Miasmata
Dodano dnia 24-01-2013 00:31
Trzeba jeszcze zaznaczyć, że każdy nowy nabytek jest odnotowywany w dzienniczku i należy go konieczne przebadać w laboratorium. Po szczegółowej analizie dowiadujemy się, co konkretnie możemy uczynić z daną rośliną. Oprócz głównego środka, który musimy stworzyć, możemy także opracować mniej ważne, ale również pomocne medykamenty, usprawniające naszą postać. Podstawowe leki doprowadzają protagonistę do pełnej formy, następne zwiększają jego siłę, pozwalają dłużej biec sprintem czy pływać. Inne, ujawniają pozycję na mapie lub pokazują, czy jesteśmy wykryci przez Bestię. Ten ostatni stwór działa na zasadzie podobnej do
Slendera, czyli pokazuje się naszej postaci co jakiś czas. Gdy tylko usłyszymy bicie serca Roberta, wiemy, że potwór jest blisko. Według twórców, Bestia nas tropi i śledzi, nie respawnuje się przypadkowo blisko postaci. Szybki bieg przez las tylko zwraca uwagę, ale jest też dobrym sposobem na rychłe oddalenie się, jeśli tylko stwór nie zorientuje się na czas. Innym sposobem uniknięcia śmierci ze szponów zwierzęcia jest cisza i chowanie się w zaroślach. Na takie okazje przydaje się odpowiedni tonik, ujawniający informacje o kamuflażu.

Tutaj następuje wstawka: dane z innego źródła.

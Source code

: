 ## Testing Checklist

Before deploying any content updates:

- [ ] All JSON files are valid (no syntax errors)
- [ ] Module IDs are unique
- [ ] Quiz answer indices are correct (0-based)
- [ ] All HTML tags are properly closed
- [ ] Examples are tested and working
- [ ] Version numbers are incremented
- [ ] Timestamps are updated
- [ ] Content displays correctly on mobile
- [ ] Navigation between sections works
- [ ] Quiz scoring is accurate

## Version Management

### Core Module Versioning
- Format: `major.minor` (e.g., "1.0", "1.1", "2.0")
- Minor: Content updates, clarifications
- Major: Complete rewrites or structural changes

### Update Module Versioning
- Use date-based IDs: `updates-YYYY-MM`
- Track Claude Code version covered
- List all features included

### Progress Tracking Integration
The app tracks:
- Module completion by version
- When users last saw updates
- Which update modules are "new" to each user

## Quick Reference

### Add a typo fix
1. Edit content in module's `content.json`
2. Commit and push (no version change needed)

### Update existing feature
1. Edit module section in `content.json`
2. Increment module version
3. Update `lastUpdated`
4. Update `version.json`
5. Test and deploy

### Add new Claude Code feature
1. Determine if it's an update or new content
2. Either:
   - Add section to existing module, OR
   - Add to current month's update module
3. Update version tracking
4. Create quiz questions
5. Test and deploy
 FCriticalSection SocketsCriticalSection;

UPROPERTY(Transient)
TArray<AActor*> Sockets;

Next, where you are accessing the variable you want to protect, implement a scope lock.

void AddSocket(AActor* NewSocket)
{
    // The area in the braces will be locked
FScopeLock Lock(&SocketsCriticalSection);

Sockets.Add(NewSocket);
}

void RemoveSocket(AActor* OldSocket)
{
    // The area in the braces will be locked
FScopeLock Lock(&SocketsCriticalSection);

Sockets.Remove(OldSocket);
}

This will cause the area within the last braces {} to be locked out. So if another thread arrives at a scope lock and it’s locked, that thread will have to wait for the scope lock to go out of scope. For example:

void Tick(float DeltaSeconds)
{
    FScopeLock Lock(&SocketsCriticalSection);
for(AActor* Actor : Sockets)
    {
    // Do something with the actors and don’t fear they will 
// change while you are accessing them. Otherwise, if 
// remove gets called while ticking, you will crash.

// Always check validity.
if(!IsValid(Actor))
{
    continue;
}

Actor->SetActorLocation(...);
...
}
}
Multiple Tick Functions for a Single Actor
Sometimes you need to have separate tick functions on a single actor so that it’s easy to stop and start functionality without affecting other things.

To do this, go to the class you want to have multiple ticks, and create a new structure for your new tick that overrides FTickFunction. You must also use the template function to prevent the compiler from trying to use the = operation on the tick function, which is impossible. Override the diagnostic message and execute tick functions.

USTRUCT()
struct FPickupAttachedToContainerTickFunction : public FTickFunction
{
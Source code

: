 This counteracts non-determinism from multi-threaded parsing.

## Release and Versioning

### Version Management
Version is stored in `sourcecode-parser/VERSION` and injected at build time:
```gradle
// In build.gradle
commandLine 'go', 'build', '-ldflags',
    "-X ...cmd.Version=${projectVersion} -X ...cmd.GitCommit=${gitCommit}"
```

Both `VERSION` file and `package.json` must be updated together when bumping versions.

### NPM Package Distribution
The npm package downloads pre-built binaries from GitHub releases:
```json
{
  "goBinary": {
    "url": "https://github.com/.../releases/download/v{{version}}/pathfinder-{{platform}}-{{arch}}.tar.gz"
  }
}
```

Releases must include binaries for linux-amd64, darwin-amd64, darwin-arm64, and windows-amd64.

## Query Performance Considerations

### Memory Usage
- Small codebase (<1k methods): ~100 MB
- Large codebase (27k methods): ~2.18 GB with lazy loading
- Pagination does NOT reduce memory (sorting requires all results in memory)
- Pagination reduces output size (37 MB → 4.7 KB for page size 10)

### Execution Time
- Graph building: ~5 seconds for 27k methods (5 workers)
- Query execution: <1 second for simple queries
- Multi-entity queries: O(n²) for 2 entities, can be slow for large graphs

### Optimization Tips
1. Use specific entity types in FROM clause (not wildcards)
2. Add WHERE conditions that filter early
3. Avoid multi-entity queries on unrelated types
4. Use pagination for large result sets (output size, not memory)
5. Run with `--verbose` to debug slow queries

Jeśli wszystko pójdzie pomyślnie, Bestia po pewnym czasie odpuści. Generalnie, udało mi się mieć parę razy bliski kontakt z tą poczwarą, by przetestować jej możliwości. Niestety, zauważyłem średnią sztuczną inteligencję istoty. Wystarczyło wejść na unoszącą się w górę część przewróconego drzewa, by Bestia nie mogła mnie w ogóle dosięgnąć. Innym razem, biegając dookoła niej i skacząc niczym w
Call of Duty, traciła rozeznanie i zaczęła dziwnie się zachowywać. To dało mi czas na sprint do najbliższych zabudowań. Jednak na tym nie był koniec, ponieważ i tutaj zostałem wytropiony. Jako, że w chatach zupełnie nie ma drzwi, czekałem na rychłą śmierć. Nic takiego jednak nie nastąpiło, a poczwara zaczęła biegać dookoła jednego z drzew. Strach przed potworem, to tylko efekt psychologiczny, gdy słyszymy w słuchawkach nagłe bicie serca i po zorientowaniu się, że zwierzę jest w naszym zasięgu, ciarki przechodzą po plecach. Z bliska nawet nie wygląda groźnie i przypomina skrzyżowanie tygrysa z konikiem polnym. Mimo wszystko, trzeba się wystrzegać tego niebezpiecznego stworzenia, ponieważ po kilku ciosach, Robert umiera. Co ciekawe, w grze dostępne są noże oraz topory, jednak nie da się ich użyć w walce, więc w starciu z Bestią jesteśmy całkowicie bezbronni.
Piękna wyspa, niczym raj
Eden, to lokacja naprawdę sporych rozmiarów. Gra napędzana silnikiem
MILO, wygląda nieziemsko. Najlepiej prezentują się drzewa, których liście są niezwykle szczegółowe oraz woda. Wschód czy zachód słońca przyprawia o opad szczęki. Krajobrazy w
Miasmacie są więc nadzwyczajnie piękne, jednak do oglądania ich w wysokiej jakości, trzeba także niestety porządnego komputera. Kiepsko natomiast wygląda krew, którą możemy tu i ówdzie znaleźć oraz ciała innych ludzi. Model Bestii jest natomiast bez zarzutu, tak samo jak towarzyszące jej animacje. Rośliny, które stanowią ważną część gry, również są wykonane bardzo ładnie i po pewnym czasie, już z daleka, rozpoznajemy, czy mieliśmy z tym okazem do czynienia, czy też nie. Szkoda, że nie wykorzystano do końca niektórych elementów produkcji. W tytule o przetrwaniu, jedyne o co musimy dbać, to pragnienie postaci oraz jej stan zdrowia. Wszędzie można znaleźć biegające zwierzątka, na które fajnie byłoby zapolować od czasu do czasu, dzięki czemu produkcja byłaby bardziej rozwinięta i ciekawsza.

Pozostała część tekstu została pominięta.